In Estate of Allshouse, 13 Cal.2d 691 [ 91 P.2d 887], dealing with foreign property brought into a community property state, and where the son of a predeceased spouse was respondent, it was held (p. 698) that personal property owned by the husband prior to, or acquired after, his marriage, by gift, devise, descent or bequest was his separate property, and that upon the death of the wife "The ownership was in essence that of the very type of property which it is the intent and purpose of section 229 to return to the husband's family upon death of the wife intestate and without issue." As applied to the facts of that case, the opinion also stated (p. 699): "Had the husband brought the property to this state, or had he become domiciled here, the rule would be different, for it is well settled that foreign property, when subjected to the laws of a community property jurisdiction, may be reclassified thereunder." The decree in the Allshouse case was reversed, the court saying (pp. 701-702): "Therefore even if it can be said that decedent's interest in the Missouri real property in fact originated in a gift to her by the husband of his separate property, the creation of the tenancy by the entirety followed by transmutation into a California joint tenancy, must be held to have broken the chain of the gift so far as application of the statutes of succession of the community property jurisdiction is concerned."
In the same volume (13 Cal.2d), in Estate of Rattray, supra, the court said (p. 716): "As we read section 228 of the Probate Code it provides that that portion of the estate of a decedent who died intestate without issue, which has been the community property of said decedent and a predeceased spouse, which has come to said decedent by gift, devise, descent or bequest from such predeceased spouse, or belonged or went to the decedent by virtue of its community character on the death of such predeceased spouse, goes in equal shares to the relatives of the predeceased spouse and the relatives of the decedent designated in said section." It should be noted that in the Rattray case no issue of a predeceased spouse was involved. Filed on the same date as the Rattray decision, and using that case as authority, Estate of Slack, 13 Cal.2d 721 [ 91 P.2d 1052] held that in the estate of a widow dying intestate, without issue, leaving property ascertained to be community property of the widow and her predeceased husband, who also died without issue, his nieces and nephew were entitled to share with the sisters, nieces and grandnieces of the deceased widow. (See, also, Sears v. Rule, 45 Cal.App.2d 374 [ 114 P.2d 57]; Estate of Brandel, 44 Cal.App.2d 735 [ 112 P.2d 976]; Estate of Brady, 171 Cal. 1 [ 151 P. 275]; Estate of McArthur, 210 Cal. 439 [ 292 P. 469, 72 A.L.R. 1318]; Estate of Putnam, 219 Cal. 608 [ 28 P.2d 27]; Estate of McCauley, 138 Cal. 546 [ 71 P. 458]; Estate of Simonton, 183 Cal. 53 [ 190 P. 442]; Siberell v. Siberell, supra; Delanoy v. Delanoy, 216 Cal. 23 [ 13 P.2d 513]; Estate of Mercer, 205 Cal. 506 [ 271 P. 1067]; Estate of Hill, 179 Cal. 683 [ 178 P. 710]; Estate of Miller, 23 Cal.App.2d 16 [ 71 P.2d 1117].)

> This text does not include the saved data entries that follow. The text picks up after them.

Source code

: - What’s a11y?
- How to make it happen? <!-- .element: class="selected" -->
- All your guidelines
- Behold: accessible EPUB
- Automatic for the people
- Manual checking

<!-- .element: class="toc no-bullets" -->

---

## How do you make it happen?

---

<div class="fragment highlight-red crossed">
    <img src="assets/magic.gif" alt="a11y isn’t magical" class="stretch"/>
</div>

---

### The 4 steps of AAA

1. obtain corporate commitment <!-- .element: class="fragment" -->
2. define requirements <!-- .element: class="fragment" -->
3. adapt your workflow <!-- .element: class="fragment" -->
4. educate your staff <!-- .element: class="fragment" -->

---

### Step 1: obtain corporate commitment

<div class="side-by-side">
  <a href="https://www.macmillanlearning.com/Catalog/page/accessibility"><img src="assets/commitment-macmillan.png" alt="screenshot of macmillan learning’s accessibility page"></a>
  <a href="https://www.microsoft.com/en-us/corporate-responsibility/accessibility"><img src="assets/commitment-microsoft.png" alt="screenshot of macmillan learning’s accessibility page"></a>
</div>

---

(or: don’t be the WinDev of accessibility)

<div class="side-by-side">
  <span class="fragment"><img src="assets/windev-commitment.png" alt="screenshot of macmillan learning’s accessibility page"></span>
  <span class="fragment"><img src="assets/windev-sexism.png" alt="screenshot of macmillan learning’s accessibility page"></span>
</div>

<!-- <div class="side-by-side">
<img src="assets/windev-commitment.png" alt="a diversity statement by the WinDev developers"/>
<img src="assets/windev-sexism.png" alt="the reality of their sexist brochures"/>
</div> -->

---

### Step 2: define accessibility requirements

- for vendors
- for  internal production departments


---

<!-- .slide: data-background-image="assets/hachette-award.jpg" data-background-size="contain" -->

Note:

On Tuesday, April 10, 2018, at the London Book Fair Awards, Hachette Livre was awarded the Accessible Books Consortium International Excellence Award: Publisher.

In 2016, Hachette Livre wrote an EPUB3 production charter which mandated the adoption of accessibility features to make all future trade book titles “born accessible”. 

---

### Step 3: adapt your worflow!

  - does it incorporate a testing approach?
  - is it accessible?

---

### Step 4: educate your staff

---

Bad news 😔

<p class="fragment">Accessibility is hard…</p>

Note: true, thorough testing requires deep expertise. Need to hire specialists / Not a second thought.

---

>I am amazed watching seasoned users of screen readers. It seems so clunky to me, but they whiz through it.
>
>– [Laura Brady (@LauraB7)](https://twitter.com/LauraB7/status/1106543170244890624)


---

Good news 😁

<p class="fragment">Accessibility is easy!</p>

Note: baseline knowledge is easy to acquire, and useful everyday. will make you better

The latest judicial expression on this subject called to our attention is in Estate of Perkins, 21 Cal.2d 561 [ 134 P.2d 231], where the son of a predeceased spouse appeared as respondent, the court saying (p. 563): "The question for decision concerns the character of the property left by Mrs. Perkins. The respondent claims all of her estate as separate property of her deceased husband which she acquired by gift from him. By its second judgment the probate court sustained the respondent's contention as to all of her property except a portion valued at $4,313, which had come to her by bequest." This decision though filed in 1943 construed sections 228 and 229 as each read prior to the 1939 amendments and as applicable to property acquired by a husband and wife in a common-law state and brought into the State of California by the surviving spouse, who died here. The discussion in the Perkins case relative to Estate of Allshouse is not pertinent to the facts herein. However, at pages 569-570, the court said: "Sections 228 and 229 together provide for the succession of all property in which the predeceased spouse had some interest. Their scope is not limited to community property, and they have been construed as providing that upon the death of the survivor of the marriage, intestate and without issue, the property should go to the family or families of the spouse or spouses through whose efforts the estate was accumulated. [Citing cases.] By these sections, the court has said, the Legislature intended that a lineal descendant of the predeceased spouse should succeed to all property of the surviving spouse in which the predeceased spouse owned an interest; if there were no lineal descendants of either spouse, the property should then be divided equally between the respective families of the two spouses by whose efforts it was accumulated. If, however, the property had originally come to the predeceased spouse by other means than his efforts during the existence of the marriage, such as acquisition before marriage, or by gift, devise, or bequest subsequent to the marriage, then the Legislature intended that such property should descend, upon the death of the survivor, entirely to the family of the predeceased spouse."
In re Kessler, supra, relied upon by respondent, to the effect that where the property had been community property before being held in joint tenancy none of the property went to the heirs of the predeceased spouse, is seldom mentioned in the decisions cited.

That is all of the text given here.